EXERCISE REQUIREMENTS:
Search the records for the string "Petrus" and return each line that has it.

Stored items from a collection
= Beginning of Section =
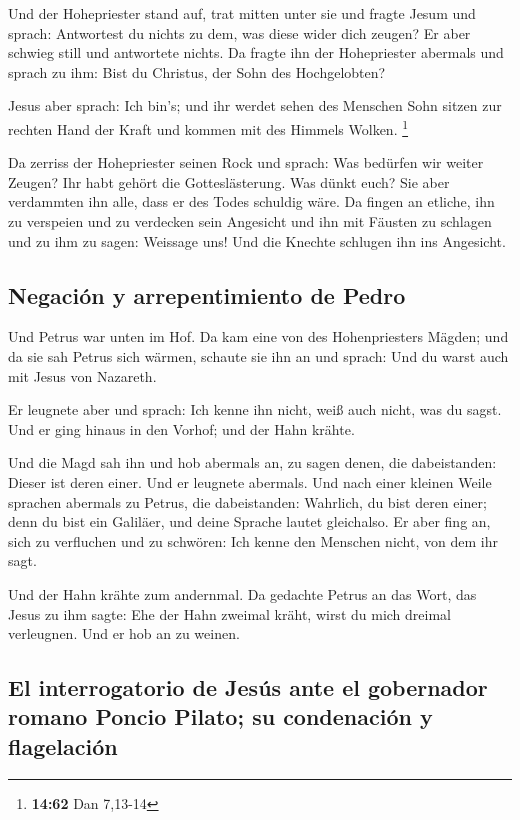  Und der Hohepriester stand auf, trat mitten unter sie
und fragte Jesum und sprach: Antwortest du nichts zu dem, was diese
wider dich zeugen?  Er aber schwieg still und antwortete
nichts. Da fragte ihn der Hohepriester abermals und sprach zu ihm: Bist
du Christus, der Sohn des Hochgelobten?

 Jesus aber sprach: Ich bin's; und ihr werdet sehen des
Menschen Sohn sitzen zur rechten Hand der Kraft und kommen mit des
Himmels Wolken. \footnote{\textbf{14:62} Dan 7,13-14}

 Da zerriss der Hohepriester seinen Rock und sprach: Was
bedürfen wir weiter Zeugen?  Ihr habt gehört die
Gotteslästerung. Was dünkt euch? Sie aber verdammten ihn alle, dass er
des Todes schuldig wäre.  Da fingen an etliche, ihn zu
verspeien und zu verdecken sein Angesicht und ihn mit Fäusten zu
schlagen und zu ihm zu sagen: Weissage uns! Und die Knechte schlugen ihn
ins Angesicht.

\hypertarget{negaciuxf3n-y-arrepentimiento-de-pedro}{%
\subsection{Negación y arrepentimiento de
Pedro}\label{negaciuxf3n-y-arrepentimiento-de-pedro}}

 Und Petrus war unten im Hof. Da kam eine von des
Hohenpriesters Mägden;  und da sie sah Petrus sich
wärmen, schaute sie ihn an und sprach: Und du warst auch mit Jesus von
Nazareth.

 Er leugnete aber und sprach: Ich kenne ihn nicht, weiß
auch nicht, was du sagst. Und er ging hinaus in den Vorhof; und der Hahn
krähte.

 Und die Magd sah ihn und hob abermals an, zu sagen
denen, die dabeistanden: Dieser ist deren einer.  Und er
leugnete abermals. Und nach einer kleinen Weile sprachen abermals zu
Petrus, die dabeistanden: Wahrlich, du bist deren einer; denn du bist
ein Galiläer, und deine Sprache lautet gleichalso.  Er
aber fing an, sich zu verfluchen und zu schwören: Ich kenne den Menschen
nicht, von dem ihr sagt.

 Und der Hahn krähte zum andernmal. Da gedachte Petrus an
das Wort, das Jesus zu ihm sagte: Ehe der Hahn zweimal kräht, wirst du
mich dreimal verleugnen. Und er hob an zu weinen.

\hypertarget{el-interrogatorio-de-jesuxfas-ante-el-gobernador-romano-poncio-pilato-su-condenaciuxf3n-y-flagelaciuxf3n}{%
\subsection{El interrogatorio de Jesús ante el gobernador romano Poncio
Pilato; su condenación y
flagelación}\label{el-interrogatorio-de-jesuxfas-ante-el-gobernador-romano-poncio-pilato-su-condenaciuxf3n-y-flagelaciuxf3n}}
= End of Section =
YOUR RESPONSE:
 Und Petrus war unten im Hof. Da kam eine von des
Hohenpriesters Mägden;  und da sie sah Petrus sich
Petrus, die dabeistanden: Wahrlich, du bist deren einer; denn du bist
 Und der Hahn krähte zum andernmal. Da gedachte Petrus an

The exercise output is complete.